* DESCRIPTION OF THE TASK
Transcription should be exact. Include all entries.

-- LISTED ENTRIES follows --

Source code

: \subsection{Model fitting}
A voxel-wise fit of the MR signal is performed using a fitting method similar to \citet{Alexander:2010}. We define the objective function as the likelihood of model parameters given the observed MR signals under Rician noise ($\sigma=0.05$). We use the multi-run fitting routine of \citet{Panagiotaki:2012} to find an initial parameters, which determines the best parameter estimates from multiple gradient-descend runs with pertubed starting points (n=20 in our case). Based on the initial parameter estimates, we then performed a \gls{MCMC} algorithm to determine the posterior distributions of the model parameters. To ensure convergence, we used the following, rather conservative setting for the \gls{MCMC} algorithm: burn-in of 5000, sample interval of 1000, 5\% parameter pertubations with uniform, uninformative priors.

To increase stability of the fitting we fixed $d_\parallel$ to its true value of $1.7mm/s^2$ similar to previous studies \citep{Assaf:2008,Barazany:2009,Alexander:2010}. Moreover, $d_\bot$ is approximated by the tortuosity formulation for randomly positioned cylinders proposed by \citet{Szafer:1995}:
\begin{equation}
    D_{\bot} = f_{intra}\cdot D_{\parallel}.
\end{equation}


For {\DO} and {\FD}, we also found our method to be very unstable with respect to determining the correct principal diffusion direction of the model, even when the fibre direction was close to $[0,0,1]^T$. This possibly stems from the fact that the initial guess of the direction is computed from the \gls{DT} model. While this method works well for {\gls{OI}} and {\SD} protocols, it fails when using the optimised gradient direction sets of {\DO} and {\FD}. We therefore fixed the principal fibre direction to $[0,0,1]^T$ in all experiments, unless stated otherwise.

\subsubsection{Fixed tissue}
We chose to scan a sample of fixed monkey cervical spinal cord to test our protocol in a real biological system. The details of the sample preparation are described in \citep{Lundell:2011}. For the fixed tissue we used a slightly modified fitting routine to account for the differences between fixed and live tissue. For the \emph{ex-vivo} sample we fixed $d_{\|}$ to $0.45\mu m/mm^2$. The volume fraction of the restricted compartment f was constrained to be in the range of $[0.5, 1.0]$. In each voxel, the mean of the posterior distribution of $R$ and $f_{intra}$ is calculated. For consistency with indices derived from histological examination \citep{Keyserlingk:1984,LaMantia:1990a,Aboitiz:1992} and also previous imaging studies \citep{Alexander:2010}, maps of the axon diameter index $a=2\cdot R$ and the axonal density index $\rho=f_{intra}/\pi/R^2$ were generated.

-- LISTED ENTRIES concluded --

* OUTPUT BELOW
Source code

: \subsection{Model fitting}
A voxel-wise fit of the MR signal is performed using a fitting method similar to \citet{Alexander:2010}. We define the objective function as the likelihood of model parameters given the observed MR signals under Rician noise ($\sigma=0.05$). We use the multi-run fitting routine of \citet{Panagiotaki:2012} to find an initial parameters, which determines the best parameter estimates from multiple gradient-descend runs with pertubed starting points (n=20 in our case). Based on the initial parameter estimates, we then performed a \gls{MCMC} algorithm to determine the posterior distributions of the model parameters. To ensure convergence, we used the following, rather conservative setting for the \gls{MCMC} algorithm: burn-in of 5000, sample interval of 1000, 5\% parameter pertubations with uniform, uninformative priors.

To increase stability of the fitting we fixed $d_\parallel$ to its true value of $1.7mm/s^2$ similar to previous studies \citep{Assaf:2008,Barazany:2009,Alexander:2010}. Moreover, $d_\bot$ is approximated by the tortuosity formulation for randomly positioned cylinders proposed by \citet{Szafer:1995}:
\begin{equation}
    D_{\bot} = f_{intra}\cdot D_{\parallel}.
\end{equation}


For {\DO} and {\FD}, we also found our method to be very unstable with respect to determining the correct principal diffusion direction of the model, even when the fibre direction was close to $[0,0,1]^T$. This possibly stems from the fact that the initial guess of the direction is computed from the \gls{DT} model. While this method works well for {\gls{OI}} and {\SD} protocols, it fails when using the optimised gradient direction sets of {\DO} and {\FD}. We therefore fixed the principal fibre direction to $[0,0,1]^T$ in all experiments, unless stated otherwise.

\subsubsection{Fixed tissue}
We chose to scan a sample of fixed monkey cervical spinal cord to test our protocol in a real biological system. The details of the sample preparation are described in \citep{Lundell:2011}. For the fixed tissue we used a slightly modified fitting routine to account for the differences between fixed and live tissue. For the \emph{ex-vivo} sample we fixed $d_{\|}$ to $0.45\mu m/mm^2$. The volume fraction of the restricted compartment f was constrained to be in the range of $[0.5, 1.0]$. In each voxel, the mean of the posterior distribution of $R$ and $f_{intra}$ is calculated. For consistency with indices derived from histological examination \citep{Keyserlingk:1984,LaMantia:1990a,Aboitiz:1992} and also previous imaging studies \citep{Alexander:2010}, maps of the axon diameter index $a=2\cdot R$ and the axonal density index $\rho=f_{intra}/\pi/R^2$ were generated.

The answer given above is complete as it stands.